Required work -
Whatever appears in the listing, return all of it exactly.

Extracted records -
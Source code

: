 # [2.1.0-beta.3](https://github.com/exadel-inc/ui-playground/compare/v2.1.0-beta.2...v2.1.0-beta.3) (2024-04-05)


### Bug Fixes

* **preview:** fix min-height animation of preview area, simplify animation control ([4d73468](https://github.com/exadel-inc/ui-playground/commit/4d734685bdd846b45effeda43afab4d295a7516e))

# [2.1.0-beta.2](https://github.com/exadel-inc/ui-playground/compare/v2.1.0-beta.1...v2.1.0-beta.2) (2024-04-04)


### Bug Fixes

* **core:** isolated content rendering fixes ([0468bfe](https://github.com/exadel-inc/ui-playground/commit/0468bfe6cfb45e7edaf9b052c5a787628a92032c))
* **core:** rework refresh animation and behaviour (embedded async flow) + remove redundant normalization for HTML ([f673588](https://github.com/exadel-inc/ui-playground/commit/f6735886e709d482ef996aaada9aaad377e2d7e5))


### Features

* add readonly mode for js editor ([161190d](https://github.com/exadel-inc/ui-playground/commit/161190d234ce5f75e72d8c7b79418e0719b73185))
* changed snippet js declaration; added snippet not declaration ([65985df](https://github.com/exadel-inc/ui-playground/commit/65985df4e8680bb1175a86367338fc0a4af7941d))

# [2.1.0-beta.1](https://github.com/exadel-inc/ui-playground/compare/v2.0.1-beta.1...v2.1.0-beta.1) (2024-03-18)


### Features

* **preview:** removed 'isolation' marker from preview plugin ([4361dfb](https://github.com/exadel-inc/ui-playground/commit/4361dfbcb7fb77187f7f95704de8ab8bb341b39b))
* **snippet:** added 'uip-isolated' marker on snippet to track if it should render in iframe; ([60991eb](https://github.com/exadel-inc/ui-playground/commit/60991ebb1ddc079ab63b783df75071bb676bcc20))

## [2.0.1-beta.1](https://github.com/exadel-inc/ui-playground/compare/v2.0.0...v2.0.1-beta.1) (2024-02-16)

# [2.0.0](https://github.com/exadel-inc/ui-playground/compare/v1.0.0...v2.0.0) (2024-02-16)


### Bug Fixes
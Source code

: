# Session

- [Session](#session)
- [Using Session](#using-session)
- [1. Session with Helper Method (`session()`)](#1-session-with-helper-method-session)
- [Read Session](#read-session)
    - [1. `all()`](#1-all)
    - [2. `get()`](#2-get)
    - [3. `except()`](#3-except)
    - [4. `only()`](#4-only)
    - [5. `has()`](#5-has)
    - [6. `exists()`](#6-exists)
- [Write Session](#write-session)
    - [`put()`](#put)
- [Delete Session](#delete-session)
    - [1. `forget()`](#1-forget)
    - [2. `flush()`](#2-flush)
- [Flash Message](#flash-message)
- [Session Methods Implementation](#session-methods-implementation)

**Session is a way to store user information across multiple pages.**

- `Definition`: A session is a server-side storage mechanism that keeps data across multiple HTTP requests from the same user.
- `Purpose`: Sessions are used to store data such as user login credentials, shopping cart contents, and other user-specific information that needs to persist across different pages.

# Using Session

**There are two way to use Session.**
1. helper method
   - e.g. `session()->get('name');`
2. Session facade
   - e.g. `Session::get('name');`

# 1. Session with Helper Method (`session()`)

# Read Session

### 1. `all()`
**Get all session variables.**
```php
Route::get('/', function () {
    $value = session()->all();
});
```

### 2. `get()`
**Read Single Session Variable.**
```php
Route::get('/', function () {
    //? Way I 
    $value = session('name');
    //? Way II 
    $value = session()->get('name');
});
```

Output of the exercise -
Source code

: # [2.1.0-beta.3](https://github.com/exadel-inc/ui-playground/compare/v2.1.0-beta.2...v2.1.0-beta.3) (2024-04-05)


### Bug Fixes

* **preview:** fix min-height animation of preview area, simplify animation control ([4d73468](https://github.com/exadel-inc/ui-playground/commit/4d734685bdd846b45effeda43afab4d295a7516e))

# [2.1.0-beta.2](https://github.com/exadel-inc/ui-playground/compare/v2.1.0-beta.1...v2.1.0-beta.2) (2024-04-04)


### Bug Fixes

* **core:** isolated content rendering fixes ([0468bfe](https://github.com/exadel-inc/ui-playground/commit/0468bfe6cfb45e7edaf9b052c5a787628a92032c))
* **core:** rework refresh animation and behaviour (embedded async flow) + remove redundant normalization for HTML ([f673588](https://github.com/exadel-inc/ui-playground/commit/f6735886e709d482ef996aaada9aaad377e2d7e5))


### Features

* add readonly mode for js editor ([161190d](https://github.com/exadel-inc/ui-playground/commit/161190d234ce5f75e72d8c7b79418e0719b73185))
* changed snippet js declaration; added snippet not declaration ([65985df](https://github.com/exadel-inc/ui-playground/commit/65985df4e8680bb1175a86367338fc0a4af7941d))

# [2.1.0-beta.1](https://github.com/exadel-inc/ui-playground/compare/v2.0.1-beta.1...v2.1.0-beta.1) (2024-03-18)


### Features

* **preview:** removed 'isolation' marker from preview plugin ([4361dfb](https://github.com/exadel-inc/ui-playground/commit/4361dfbcb7fb77187f7f95704de8ab8bb341b39b))
* **snippet:** added 'uip-isolated' marker on snippet to track if it should render in iframe; ([60991eb](https://github.com/exadel-inc/ui-playground/commit/60991ebb1ddc079ab63b783df75071bb676bcc20))

## [2.0.1-beta.1](https://github.com/exadel-inc/ui-playground/compare/v2.0.0...v2.0.1-beta.1) (2024-02-16)

# [2.0.0](https://github.com/exadel-inc/ui-playground/compare/v1.0.0...v2.0.0) (2024-02-16)


### Bug Fixes
Source code

:# Session

- [Session](#session)
- [Using Session](#using-session)
- [1. Session with Helper Method (`session()`)](#1-session-with-helper-method-session)
- [Read Session](#read-session)
    - [1. `all()`](#1-all)
    - [2. `get()`](#2-get)
    - [3. `except()`](#3-except)
    - [4. `only()`](#4-only)
    - [5. `has()`](#5-has)
    - [6. `exists()`](#6-exists)
- [Write Session](#write-session)
    - [`put()`](#put)
- [Delete Session](#delete-session)
    - [1. `forget()`](#1-forget)
    - [2. `flush()`](#2-flush)
- [Flash Message](#flash-message)
- [Session Methods Implementation](#session-methods-implementation)

**Session is a way to store user information across multiple pages.**

- `Definition`: A session is a server-side storage mechanism that keeps data across multiple HTTP requests from the same user.
- `Purpose`: Sessions are used to store data such as user login credentials, shopping cart contents, and other user-specific information that needs to persist across different pages.

# Using Session

**There are two way to use Session.**
1. helper method
   - e.g. `session()->get('name');`
2. Session facade
   - e.g. `Session::get('name');`

# 1. Session with Helper Method (`session()`)

# Read Session

### 1. `all()`
**Get all session variables.**
```php
Route::get('/', function () {
    $value = session()->all();
});
```

### 2. `get()`
**Read Single Session Variable.**
```php
Route::get('/', function () {
    //? Way I 
    $value = session('name');
    //? Way II 
    $value = session()->get('name');
});
```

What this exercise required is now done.